Two federal agents have been fired for their roles in leading the ill-fated raid on Branch Davidian cult leader David Koresh and about 100 of his followers. The Bureau of Alcohol, Tobacco, and Firearms fired Charles Sarabyn and Phillip Chojnacki, both based in Houston, effective Friday. The men deny wrongdoing. The Feb. 28, 1993, raid resulted in a 51-day standoff, which ended when fire destroyed the compound. Seventy-nine cult members died, including Koresh.

Times endorses Wilson

The Los Angeles Times yesterday endorsed Republican Gov. Pete Wilson for reelection, the first gubernatorial endorsement by the newspaper since 1970. The Times praised Wilson as a ``firm, hands-on administrator'' but criticized his support of Proposition 187, a ballot measure that would deny education and nonemergency care to illegal immigrants.

Russia halts uranium

Customs officials in central Russia sent back to Tajikistan nine containers of unprocessed uranium apparently bound for the United States, Itar-Tass news agency said yesterday.
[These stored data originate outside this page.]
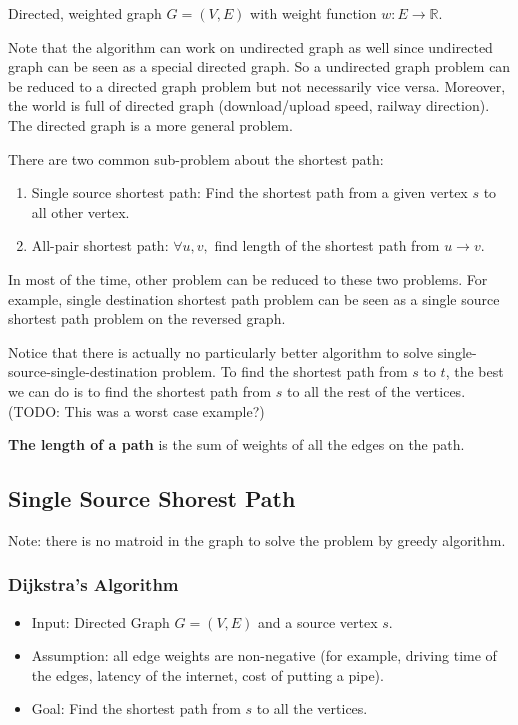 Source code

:  Directed, weighted graph $G = (V, E)$ with weight function $w: E \rightarrow \mathbb{R}$.
 
 Note that the algorithm can work on undirected graph as well since undirected graph can be seen as a special directed graph. So a undirected graph problem can be reduced to a directed graph problem but not necessarily vice versa. Moreover, the world is full of directed graph (download/upload speed, railway direction). The directed graph is a more general problem. 

There are two common sub-problem about the shortest path:
\begin{enumerate}
	\item Single source shortest path: Find the shortest path from a given vertex $s$ to all other vertex.
	\item All-pair shortest path: $\forall u, v,$ find length of the shortest path from $u \rightarrow v$.
\end{enumerate}
In most of the time, other problem can be reduced to these two problems. For example, single destination shortest path problem can be seen as a single source shortest path problem on the reversed graph.

Notice that there is actually no particularly better algorithm to solve single-source-single-destination problem. To find the shortest path from $s$ to $t$, the best we can do is to find the shortest path from $s$ to all the rest of the vertices. (TODO: This was a worst case example?)

\begin{definition}
	\textbf{The length of a path} is the sum of weights of all the edges on the path.
\end{definition}

 \subsection{Single Source Shorest Path}
Note: there is no matroid in the graph to solve the problem by greedy algorithm.

\subsubsection{Dijkstra's Algorithm}
\begin{itemize}
	\item Input: Directed Graph $G = (V, E)$ and a source vertex $s$.
	\item Assumption: all edge weights are non-negative (for example, driving time of the edges, latency of the internet, cost of putting a pipe).
	\item Goal: Find the shortest path from $s$ to all the vertices.
\end{itemize}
The shipment, weighing 160 metric tons in all, was impounded on Friday after officials found it on a train at Sol-Iletsk, 50 miles south of Orenburg in the Urals, Tass said.

Prince Philip in Israel

In the first visit to Israel by a member of the British royal family, Prince Philip arrived yesterday for a ceremony honoring his mother, the late Princess Alice of Greece, for saving Greek Jews during World War II. The Duke of Edinburgh, husband of Queen Elizabeth II, will meet today with members of the Cohen family whom his mother hid during the Nazi occupation of Greece.

Leaning Tower of London?

The British Parliament's Big Ben clock tower is starting to tilt slightly and could become London's own leaning tower. Tunneling work nearby is reportedly responsible.